▸ What to produce: Go through the records below from the first line and print each one exactly, stopping after the line that contains "newspaper so far.". Do not print pictures or anything past that line.

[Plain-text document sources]
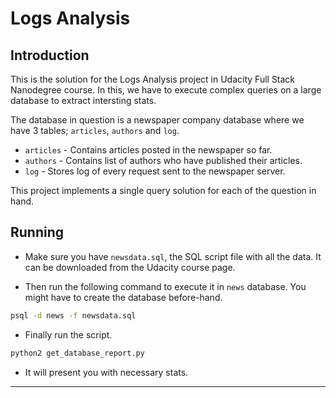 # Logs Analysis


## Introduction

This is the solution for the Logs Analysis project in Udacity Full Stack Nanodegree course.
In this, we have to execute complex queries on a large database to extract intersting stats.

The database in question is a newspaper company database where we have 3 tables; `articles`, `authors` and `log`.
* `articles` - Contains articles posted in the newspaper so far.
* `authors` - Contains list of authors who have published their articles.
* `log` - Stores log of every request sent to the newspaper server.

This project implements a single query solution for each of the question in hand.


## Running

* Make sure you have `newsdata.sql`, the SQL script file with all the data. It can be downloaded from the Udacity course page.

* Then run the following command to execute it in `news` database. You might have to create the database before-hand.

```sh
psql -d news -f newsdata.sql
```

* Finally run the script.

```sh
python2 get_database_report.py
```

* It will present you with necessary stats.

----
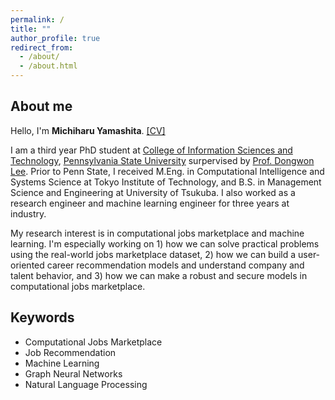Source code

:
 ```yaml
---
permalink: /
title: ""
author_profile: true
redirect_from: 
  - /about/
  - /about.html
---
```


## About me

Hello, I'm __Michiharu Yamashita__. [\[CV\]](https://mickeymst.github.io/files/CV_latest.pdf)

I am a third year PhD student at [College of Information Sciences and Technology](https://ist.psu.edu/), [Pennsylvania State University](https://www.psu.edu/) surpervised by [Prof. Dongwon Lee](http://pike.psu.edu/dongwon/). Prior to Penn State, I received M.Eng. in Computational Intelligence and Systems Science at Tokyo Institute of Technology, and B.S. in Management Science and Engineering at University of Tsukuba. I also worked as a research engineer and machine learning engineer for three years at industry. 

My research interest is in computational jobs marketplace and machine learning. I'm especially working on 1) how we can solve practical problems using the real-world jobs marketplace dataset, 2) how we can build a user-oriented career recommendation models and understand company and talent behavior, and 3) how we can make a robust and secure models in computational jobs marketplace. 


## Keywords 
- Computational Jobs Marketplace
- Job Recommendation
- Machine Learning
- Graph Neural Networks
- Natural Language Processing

▸ Response area:
 # Logs Analysis


## Introduction

This is the solution for the Logs Analysis project in Udacity Full Stack Nanodegree course.
In this, we have to execute complex queries on a large database to extract intersting stats.

The database in question is a newspaper company database where we have 3 tables; `articles`, `authors` and `log`.
* `articles` - Contains articles posted in the newspaper so far.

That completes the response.